Dataset entries
··········

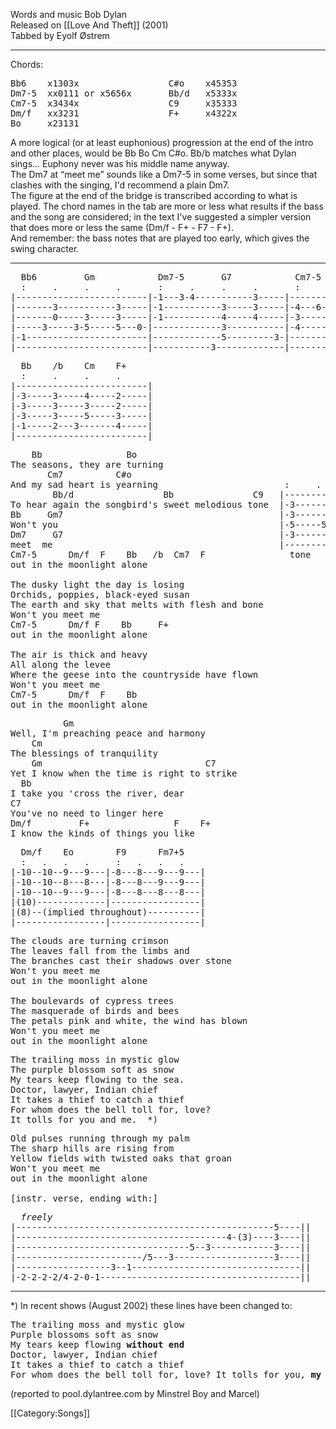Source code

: Words and music Bob Dylan<br>
Released on [[Love And Theft]] (2001)<br>
Tabbed by Eyolf Østrem

----
Chords:

<pre class="chords">
Bb6    x1303x                 C#o    x45353
Dm7-5  xx0111 or x5656x       Bb/d   x5333x
Cm7-5  x3434x                 C9     x35333
Dm/f   xx3231                 F+     x4322x
Bo     x23131
</pre>

A more logical (or at least euphonious) progression at the end of the
intro and other places, would be Bb Bo Cm C#o. Bb/b matches what
Dylan sings... Euphony never was his middle name anyway.<br>
The Dm7 at “meet me” sounds like a Dm7-5 in some verses, but since
that clashes with the singing, I'd recommend a plain Dm7.<br>
The figure at the end of the bridge is transcribed according to what
is played. The chord names in the tab are more or less what results if
the bass and the song are considered; in the text I've suggested a
simpler version that does more or less the same (Dm/f - F+ - F7 -
F+).<br>
And remember: the bass notes that are played too early, which gives
the swing character.

----
<pre class="tab">
  Bb6         Gm            Dm7-5       G7            Cm7-5       Dm/f  F
  :     .     .     .       :     .     .     .       :     .     .     .
|-------------------------|-1---3-4-----------3-----|-------------------------|
|-------3-----------3-----|-1-----------3-----3-----|-4---6-4-----3-----1-----|
|-------0-----3-----3-----|-1-----------4-----4-----|-3-----------2-----2-----|
|-----3-----3-5-----5---0-|-------------3-----------|-4-----------3-----3-----|
|-1-----------------------|-------------5---------3-|----------------------(1)|
|-------------------------|-----------3-------------|-------------------------|
</pre>
<pre class="tab">
  Bb    /b    Cm    F+
  :     .     .     .
|-------------------------|
|-3-----3-----4-----2-----|
|-3-----3-----3-----2-----|
|-3-----3-----5-----3-----|
|-1-----2---3-------4-----|
|-------------------------|
</pre>
<pre class="verse">
    Bb                Bo
The seasons, they are turning
       Cm7          C#o
And my sad heart is yearning                        :     .      :     .
        Bb/d                 Bb               C9   |--------------------3-----|
To hear again the songbird's sweet melodious tone  |-3------------------3-----|
Bb     Gm7                                         |-3------------------3-----|
Won't you                                          |-5-----5-4-3--------5-----|
Dm7     G7                                         |-3-----------7------------|
meet  me                                           |--------------------------|
Cm7-5      Dm/f  F    Bb   /b  Cm7  F                tone
out in the moonlight alone

The dusky light the day is losing
Orchids, poppies, black-eyed susan
The earth and sky that melts with flesh and bone
Won't you meet me
Cm7-5      Dm/f F    Bb     F+
out in the moonlight alone

The air is thick and heavy
All along the levee
Where the geese into the countryside have flown
Won't you meet me
Cm7-5      Dm/f  F    Bb
out in the moonlight alone
</pre>

<pre class="bridge">
          Gm
Well, I'm preaching peace and harmony
    Cm
The blessings of tranquility
    Gm                               C7
Yet I know when the time is right to strike
  Bb
I take you 'cross the river, dear
C7
You've no need to linger here
Dm/f         F+                F    F+
I know the kinds of things you like
</pre>

<pre class="tab bridge">
  Dm/f    Eo        F9      Fm7+5
  :   .   .   .     :   .   .   .
|-10--10--9---9---|-8---8---9---9---|
|-10--10--8---8---|-8---8---9---9---|
|-10--10--9---9---|-8---8---8---8---|
|(10)-------------|-----------------|
|(8)--(implied throughout)----------|
|-----------------|-----------------|
</pre>

<pre class="verse">
The clouds are turning crimson
The leaves fall from the limbs and
The branches cast their shadows over stone
Won't you meet me
out in the moonlight alone

The boulevards of cypress trees
The masquerade of birds and bees
The petals pink and white, the wind has blown
Won't you meet me
out in the moonlight alone
</pre>

<pre class="bridge">
The trailing moss in mystic glow
The purple blossom soft as snow
My tears keep flowing to the sea.
Doctor, lawyer, Indian chief
It takes a thief to catch a thief
For whom does the bell toll for, love?
It tolls for you and me.  *)
</pre>

<pre class="verse">
Old pulses running through my palm
The sharp hills are rising from
Yellow fields with twisted oaks that groan
Won't you meet me
out in the moonlight alone

[instr. verse, ending with:]
</pre>

<pre class="tab">
  <em>freely</em>
|-------------------------------------------------5----||
|----------------------------------------4-(3)----3----||
|---------------------------------5--3------------3----||
|------------------------/5---3-------------------3----||
|------------------3--1--------------------------------||
|-2-2-2-2/4-2-0-1--------------------------------------||
</pre>

----
<nowiki>*</nowiki>) In recent shows (August 2002) these lines have been changed to:

<pre class="verse">
The trailing moss and mystic glow
Purple blossoms soft as snow
My tears keep flowing <strong>without end</strong>
Doctor, lawyer, Indian chief
It takes a thief to catch a thief
For whom does the bell toll for, love? It tolls for you, <strong>my friend</strong>
</pre>

(reported to pool.dylantree.com by Minstrel Boy and Marcel)

[[Category:Songs]]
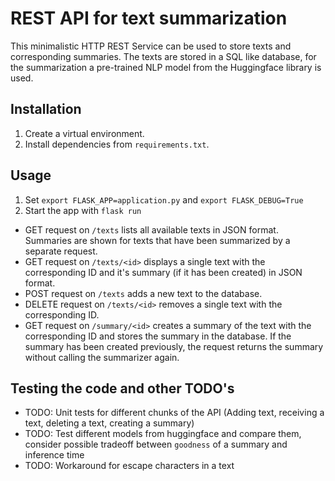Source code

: # REST API for text summarization

This minimalistic HTTP REST Service can be used to store texts and corresponding summaries. The texts are stored in a SQL like database, for the summarization a pre-trained NLP model from the Huggingface library is used.

## Installation
1. Create a virtual environment.
2. Install dependencies from `requirements.txt`.


## Usage
1. Set `export FLASK_APP=application.py` and `export FLASK_DEBUG=True`
2. Start the app with `flask run`

- GET request on `/texts` lists all available texts in JSON format. Summaries are shown for texts that have been summarized by a separate request.
- GET request on `/texts/<id>` displays a single text with the corresponding ID and it's summary (if it has been created) in JSON format.
- POST request on `/texts` adds a new text to the database.
- DELETE request on `/texts/<id>` removes a single text with the corresponding ID.
- GET request on `/summary/<id>` creates a summary of the text with the corresponding ID and stores the summary in the database. If the summary has been created previously, the request returns the summary without calling the summarizer again.

## Testing the code and other TODO's
- TODO: Unit tests for different chunks of the API (Adding text, receiving a text, deleting a text, creating a summary)
- TODO: Test different models from huggingface and compare them, consider possible tradeoff between `goodness` of a summary and inference time
- TODO: Workaround for escape characters in a text
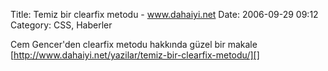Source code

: Title: Temiz bir clearfix metodu - www.dahaiyi.net
Date: 2006-09-29 09:12
Category: CSS, Haberler

Cem Gencer'den clearfix metodu hakkında güzel bir makale
[http://www.dahaiyi.net/yazilar/temiz-bir-clearfix-metodu/][]

  [http://www.dahaiyi.net/yazilar/temiz-bir-clearfix-metodu/]: http://www.dahaiyi.net/yazilar/temiz-bir-clearfix-metodu/
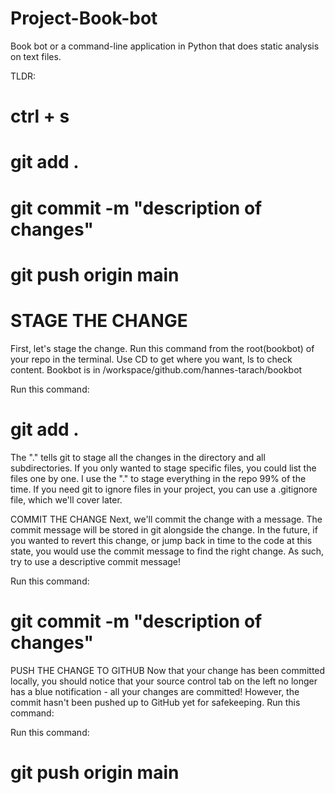 # Project-Book-bot
Book bot or a command-line application in Python that does static         analysis on text files.

 TLDR:
# ctrl + s
# git add .
# git commit -m "description of changes"
# git push origin main



# STAGE THE CHANGE
First, let's stage the change. Run this command from the root(bookbot) of your repo in the terminal. Use CD to get where you want, ls to check content. Bookbot is in /workspace/github.com/hannes-tarach/bookbot

Run this command:
# git add .

The "." tells git to stage all the changes in the directory and all subdirectories. If you only wanted to stage specific files, you could list the files one by one. I use the "." to stage everything in the repo 99% of the time. If you need git to ignore files in your project, you can use a .gitignore file, which we'll cover later.

COMMIT THE CHANGE
Next, we'll commit the change with a message. The commit message will be stored in git alongside the change. In the future, if you wanted to revert this change, or jump back in time to the code at this state, you would use the commit message to find the right change. As such, try to use a descriptive commit message!

Run this command:
# git commit -m "description of changes"

PUSH THE CHANGE TO GITHUB
Now that your change has been committed locally, you should notice that your source control tab on the left no longer has a blue notification - all your changes are committed! However, the commit hasn't been pushed up to GitHub yet for safekeeping. Run this command:

Run this command:
# git push origin main


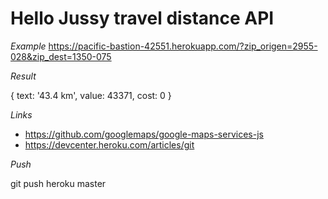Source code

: # Hello Jussy travel distance API

*Example*
https://pacific-bastion-42551.herokuapp.com/?zip_origen=2955-028&zip_dest=1350-075

*Result*

{ text: '43.4 km', value: 43371, cost: 0 }

*Links*

- https://github.com/googlemaps/google-maps-services-js 
- https://devcenter.heroku.com/articles/git  


*Push*

git push heroku master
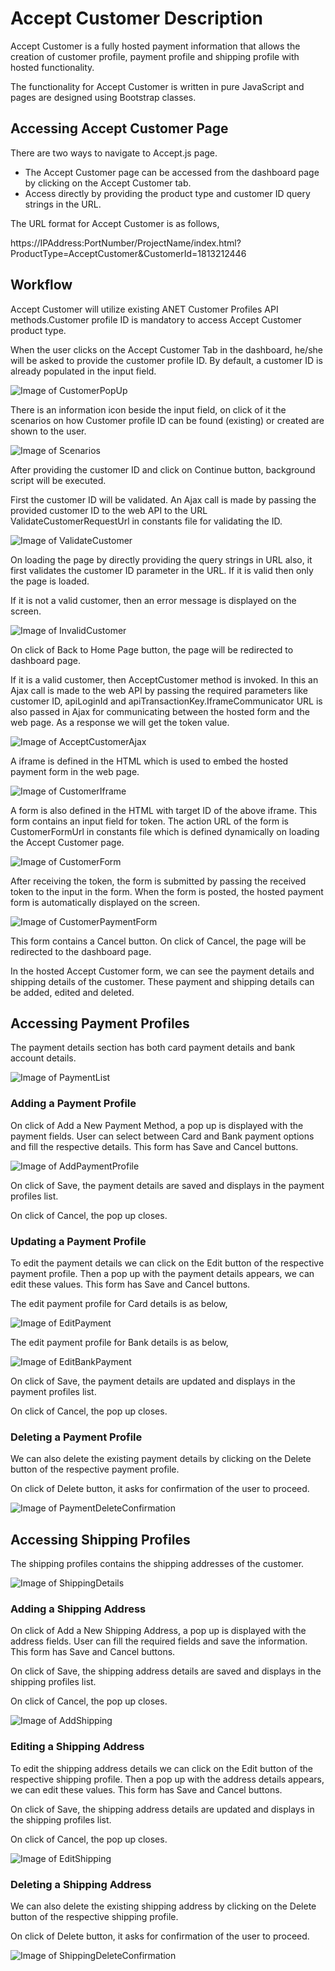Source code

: # Accept Customer Description

Accept Customer is a fully hosted payment information that allows the creation of customer profile, payment profile and shipping profile with hosted functionality. 

The functionality for Accept Customer is written in pure JavaScript and pages are designed using Bootstrap classes.

## Accessing Accept Customer Page

There are two ways to navigate to Accept.js page.

* The Accept Customer page can be accessed from the dashboard page by clicking on the Accept Customer tab. 
* Access directly by providing the product type and customer ID query strings in the URL.
 
The URL format for Accept Customer is as follows,

https://IPAddress:PortNumber/ProjectName/index.html?ProductType=AcceptCustomer&CustomerId=1813212446

## Workflow

Accept Customer will utilize existing ANET Customer Profiles API methods.Customer profile ID is mandatory to access Accept Customer product type. 

When the user clicks on the Accept Customer Tab in the dashboard, he/she will be asked to provide the customer profile ID.
By default, a customer ID is already populated in the input field.

![Image of CustomerPopUp](Github-Images/CustomerPopUp.PNG)

There is an information icon beside the input field, on click of it the scenarios on how Customer profile ID can be found (existing) or created are shown to the user.

![Image of Scenarios](Github-Images/Scenarios.PNG)

After providing the customer ID and click on Continue button, background script will be executed.

First the customer ID will be validated. An Ajax call is made by passing the provided customer ID to the web API to the URL ValidateCustomerRequestUrl in constants file for validating the ID.  

![Image of ValidateCustomer](Github-Images/ValidateCustomer.PNG)

On loading the page by directly providing the query strings in URL also, it first validates the customer ID parameter in the URL. If it is valid
then only the page is loaded.

If it is not a valid customer, then an error message is displayed on the screen.

![Image of InvalidCustomer](Github-Images/InvalidCustomer.PNG)

On click of Back to Home Page button, the page will be redirected to dashboard page.

If it is a valid customer, then AcceptCustomer method is invoked.
In this an Ajax call is made to the web API by passing the required parameters like customer ID, apiLoginId and apiTransactionKey.IframeCommunicator URL is also passed in Ajax for communicating between the hosted form and the web page.
As a response we will get the token value. 

![Image of AcceptCustomerAjax](Github-Images/AcceptCustomerAjax.PNG)

A iframe is defined in the HTML which is used to embed the hosted payment form in the web page. 

![Image of CustomerIframe](Github-Images/CustomerIframe.PNG)

A form is also defined in the HTML with target ID of the above iframe. This form contains an input field for token. The action URL of the form is CustomerFormUrl in constants file which is defined dynamically on loading the Accept Customer page.

![Image of CustomerForm](Github-Images/CustomerForm.PNG)

After receiving the token, the form is submitted by passing the received token to the input in the form.
When the form is posted, the hosted payment form is automatically displayed on the screen.

![Image of CustomerPaymentForm](Github-Images/CustomerPaymentForm.PNG)

This form contains a Cancel button. On click of Cancel, the page will be redirected to the dashboard page.

In the hosted Accept Customer form, we can see the payment details and shipping details of the customer.
These payment and shipping details can be added, edited and deleted.

## Accessing Payment Profiles

The payment details section has both card payment details and bank account details.

![Image of PaymentList](Github-Images/PaymentList.PNG)

### Adding a Payment Profile

On click of Add a New Payment Method, a pop up is displayed with the payment fields. User can select between Card and Bank payment options and fill the respective details.
This form has Save and Cancel buttons. 

![Image of AddPaymentProfile](Github-Images/AddPaymentProfile.PNG)

On click of Save, the payment details are saved and displays in the payment profiles list.

On click of Cancel, the pop up closes.

### Updating a Payment Profile

To edit the payment details we can click on the Edit button of the respective payment profile. Then a pop up with the payment details appears, we can edit these values.
This form has Save and Cancel buttons. 

The edit payment profile for Card details is as below,

![Image of EditPayment](Github-Images/EditPayment.PNG)

The edit payment profile for Bank details is as below,

![Image of EditBankPayment](Github-Images/EditBankPayment.PNG)

On click of Save, the payment details are updated and displays in the payment profiles list.

On click of Cancel, the pop up closes.

### Deleting a Payment Profile

We can also delete the existing payment details by clicking on the Delete button of the respective payment profile.

On click of Delete button, it asks for confirmation of the user to proceed.

![Image of PaymentDeleteConfirmation](Github-Images/PaymentDeleteConfirmation.PNG)

## Accessing Shipping Profiles

The shipping profiles contains the shipping addresses of the customer.

![Image of ShippingDetails](Github-Images/ShippingDetails.PNG)

### Adding a Shipping Address

On click of Add a New Shipping Address, a pop up is displayed with the address fields. User can fill the required fields and save the information.
This form has Save and Cancel buttons. 

On click of Save, the shipping address details are saved and displays in the shipping profiles list.

On click of Cancel, the pop up closes.

![Image of AddShipping](Github-Images/AddShipping.PNG)

### Editing a Shipping Address

To edit the shipping address details we can click on the Edit button of the respective shipping profile. Then a pop up with the address details appears, we can edit these values.
This form has Save and Cancel buttons. 

On click of Save, the shipping address details are updated and displays in the shipping profiles list.

On click of Cancel, the pop up closes.

![Image of EditShipping](Github-Images/EditShipping.PNG)

### Deleting a Shipping Address

We can also delete the existing shipping address by clicking on the Delete button of the respective shipping profile.

On click of Delete button, it asks for confirmation of the user to proceed.

![Image of ShippingDeleteConfirmation](Github-Images/ShippingDeleteConfirmation.PNG)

··········

◆ **TASK GOAL**
All lines in the preceding records that hold the word "REST" need to be copied.

◆ **WRITTEN RESPONSE**
: # REST API for text summarization
This minimalistic HTTP REST Service can be used to store texts and corresponding summaries. The texts are stored in a SQL like database, for the summarization a pre-trained NLP model from the Huggingface library is used.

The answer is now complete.